Il y a environ 252 millions d’années, presque toute forme de vie sur Terre a disparu. En un clin d’œil dans le temps géologique, l’extinction massive permien-triasique — également connue sous le nom de Grand Déclin — a éradiqué 96 % des espèces marines et 70 % des espèces terrestres. La question qui taraude les chercheurs depuis des décennies est : pourquoi ?
Attendez une seconde. Soyons plus précis. Les scientifiques savent ce qui a déclenché le Grand Déclin : le registre géologique montre qu’un afflux d’activité volcanique (probablement les Trapps de Sibérie) a chargé l’atmosphère de gaz à effet de serre, inaugurant un climat nettement plus chaud que la plupart des espèces ne pouvaient le tolérer. Cependant, les mécanismes précis de mort en jeu ont longtemps déconcerté les experts.
Dans une étude publiée le 6 juillet dans la revue Proceedings of the National Academy of Sciences, une équipe de scientifiques pense avoir finalement identifié pourquoi tant d’animaux marins sont morts à cause de ce réchauffement climatique extrême. Ces résultats résolvent non seulement un mystère scientifique de longue date, mais constituent aussi un avertissement sur l’avenir de la Terre.
“La plus grande extinction de masse de tous les temps a débuté à partir d’un monde qui est très similaire à celui d’aujourd’hui,” a déclaré le auteur principal Erik Anders Sperling, professeur associé en sciences de la Terre et planétaires à l’Université de Stanford, dans un communiqué.
Nager dans des eaux mortelles
Sperling et plusieurs co-auteurs de la nouvelle recherche avaient déjà publié en 2018 une étude de modélisation suggérant que des eaux plus chaudes et une diminution des niveaux d’oxygène dissous étaient principalement responsables de la disparition marine lors de l’extinction permien-triasique. La logique est simple : à mesure que les températures mondiales augmentaient rapidement, les températures des océans augmentaient aussi, et l’eau chaude contient moins d’oxygène que l’eau froide.

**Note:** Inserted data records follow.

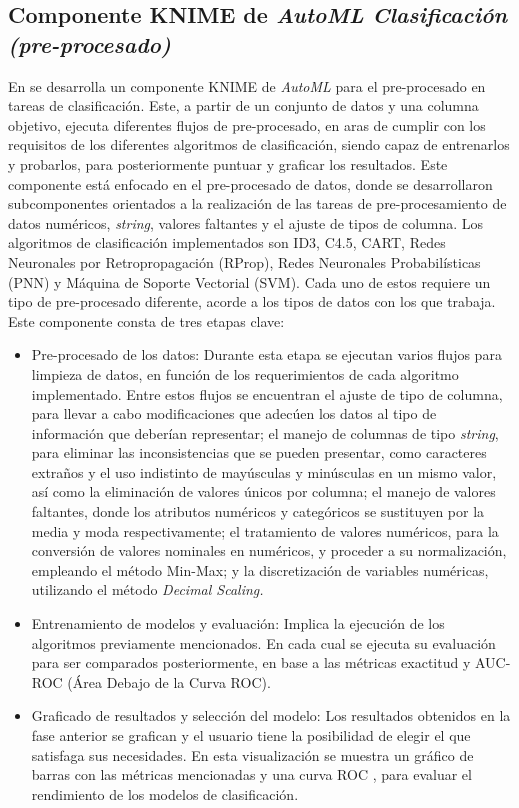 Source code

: \subsection{Componente KNIME de \textit{AutoML Clasificación (pre-procesado)}}\label{sec:componente-knime-de-automl-clasificacion-pre-procesado}
En \citep{Carrazana2022} se desarrolla un componente KNIME de \textit{AutoML} para el pre-procesado en tareas de clasificación. Este, a partir de un conjunto de datos y una columna objetivo, ejecuta diferentes flujos de pre-procesado, en aras de cumplir con los requisitos de los diferentes algoritmos de clasificación, siendo capaz de entrenarlos y probarlos, para posteriormente puntuar y graficar los resultados. Este componente está enfocado en el pre-procesado de datos, donde se desarrollaron subcomponentes orientados a la realización de las tareas de pre-procesamiento de datos numéricos, \textit{string}, valores faltantes y el ajuste de tipos de columna. Los algoritmos de clasificación implementados son ID3, C4.5, CART, Redes Neuronales por Retropropagación (RProp), Redes Neuronales Probabilísticas (PNN) y Máquina de Soporte Vectorial (SVM). Cada uno de estos requiere un tipo de pre-procesado diferente, acorde a los tipos de datos con los que trabaja. Este componente consta de tres etapas clave:

\begin{itemize}
	\item Pre-procesado de los datos: Durante esta etapa se ejecutan varios flujos para limpieza de datos, en función de los requerimientos de cada algoritmo implementado. Entre estos flujos se encuentran el ajuste de tipo de columna, para llevar a cabo modificaciones que adecúen los datos al tipo de información que deberían representar; el manejo de columnas de tipo \textit{string}, para eliminar las inconsistencias que se pueden presentar, como caracteres extraños y el uso indistinto de mayúsculas y minúsculas en un mismo valor, así como la eliminación de valores únicos por columna; el manejo de valores faltantes, donde los atributos numéricos y categóricos se sustituyen por la media y moda respectivamente; el tratamiento de valores numéricos, para la conversión de valores nominales en numéricos, y proceder a su normalización, empleando el método Min-Max; y la discretización de variables numéricas, utilizando el método \textit{Decimal Scaling.}
	\item Entrenamiento de modelos y evaluación: Implica la ejecución de los algoritmos previamente mencionados. En cada cual se ejecuta su evaluación para ser comparados posteriormente, en base a las métricas exactitud y AUC-ROC (Área Debajo de la Curva ROC).
	\item Graficado de resultados y selección del modelo: Los resultados obtenidos en la fase anterior se grafican y  el usuario tiene la posibilidad de elegir el que satisfaga sus necesidades. En esta visualización se muestra un gráfico de barras con las métricas mencionadas y una curva ROC , para evaluar el rendimiento de los modelos de clasificación. 
\end{itemize}

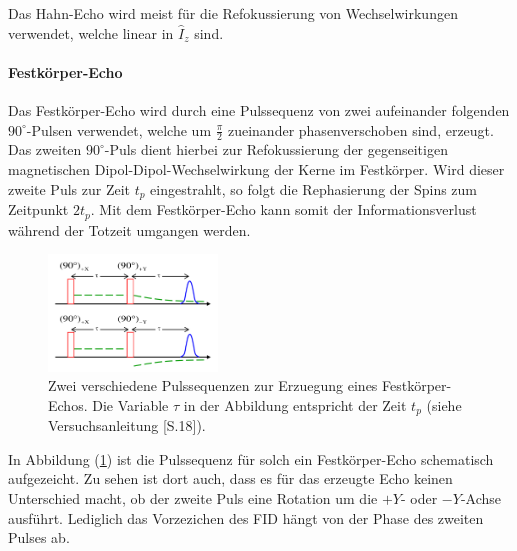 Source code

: Das Hahn-Echo wird meist f\"{u}r die Refokussierung von Wechselwirkungen verwendet, welche linear in $\widehat{I}_z$ sind.

\paragraph{Festk\"{o}rper-Echo}
Das Festk\"{o}rper-Echo wird durch eine Pulssequenz von zwei aufeinan{\-}der folgenden $90^{\circ}$-Pulsen verwendet, welche um $\frac{\pi}{2}$ zueinander phasenverschoben sind, erzeugt.
Das zweiten $90^{\circ}$-Puls dient hierbei zur Refokussierung der gegenseitigen magne{\-}tisch{\-}en Dipol-Dipol-Wechselwirkung der Kerne im Festkörper.
Wird dieser zweite Puls zur Zeit $t_p$ eingestrahlt, so folgt die Rephasierung der Spins zum Zeitpunkt $2 t_p$.
Mit dem Festk\"{o}rper-Echo kann somit der Informationsverlust w\"{a}hrend der Totzeit umgangen werden.
\begin{figure}
\centering
	\includegraphics[width=0.4\textwidth]{Plots/festkoerperecho2.png}
	\caption{Zwei verschiedene Pulssequenzen zur Erzuegung eines Festk\"{o}rper-Echos. Die Variable $\tau$ in der Abbildung entspricht der Zeit $t_p$ (siehe Versuchsanleitung \cite{Anleitung}[S.18]).}
	\label{FK_echo.}
\end{figure}
In Abbildung (\ref{FK_echo.}) ist die Pulssequenz f\"{u}r solch ein Festk\"{o}rper-Echo schematisch aufgezeicht.
Zu sehen ist dort auch, dass es f\"{u}r das erzeugte Echo keinen Unterschied macht, ob der zweite Puls eine Rotation um die $+Y$- oder $-Y$-Achse ausf\"{u}hrt.
Lediglich das Vorzezichen des FID h\"{a}ngt von der Phase des zweiten Pulses ab.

Si ces changements en étaient les coupables, la poignée d’espèces qui ont survécu à l’extinction de masse aurait dû faire preuve d’une grande résilience face à eux.
Pour tester leur hypothèse, les chercheurs ont mesuré comment différents groupes d’animaux marins réagissent à des eaux plus chaudes et pauvres en oxygène, en comparant des représentants vivants de ceux qui dominaient avant l’extinction de masse avec ceux qui prospèrent aujourd’hui.
Les résultats ont montré que les groupes qui ont succombé au Grand Déclin avaient des métabolismes nettement moins tolérants à des eaux chaudes et pauvres en oxygène que ceux qui ont survécu.
“Nos résultats montrent que, chez différents groupes d’organismes, les extinctions se produisaient à des taux bien plus élevés pour ceux qui étaient plus vulnérables à l’augmentation de la température de l’eau et à la diminution de la disponibilité d’oxygène,” a déclaré l’auteur principal Jose Andres Marquez, qui a mené les recherches durant son doctorat dans le laboratoire de Sperling, dans un communiqué.
Un avertissement pour l’avenir de la Terre
Des centaines de millions d’années après l’extinction permien-triasique, la Terre fait face à une autre crise climatique — cette fois-ci induite par l’activité humaine. À mesure que les températures globaux augmentent, les espèces marines souffrent à nouveau de eaux plus chaudes et appauvries en oxygène. Les chercheurs avertissent que l’histoire pourrait se répéter.
« La mauvaise nouvelle est que nous sommes sur une trajectoire menant à des niveaux de réchauffement équivalents à ceux de la Permien-Triasique dans les scénarios les plus pessimistes », a déclaré Sperling. Avant le Grand Déclin, les températures mondiales avaient augmenté d’environ 14 à 22 degrés Fahrenheit (8 à 12 degrés Celsius) sur des milliers d’années. Aujourd’hui, on prévoit une augmentation de 2,7 à 7,2 degrés Fahrenheit (1,5 à 4 degrés Celsius) en seulement un siècle ou deux.
« Mais la bonne nouvelle est que nous sommes encore à un point où nous pouvons changer les choses et agir », a déclaré Sperling. Contrairement à l’extinction permien-triasique, nous avons un contrôle direct sur les émissions de carbone qui alimentent cette crise. Ces résultats soulignent les conséquences de laisser le réchauffement climatique continuer sans contrôle.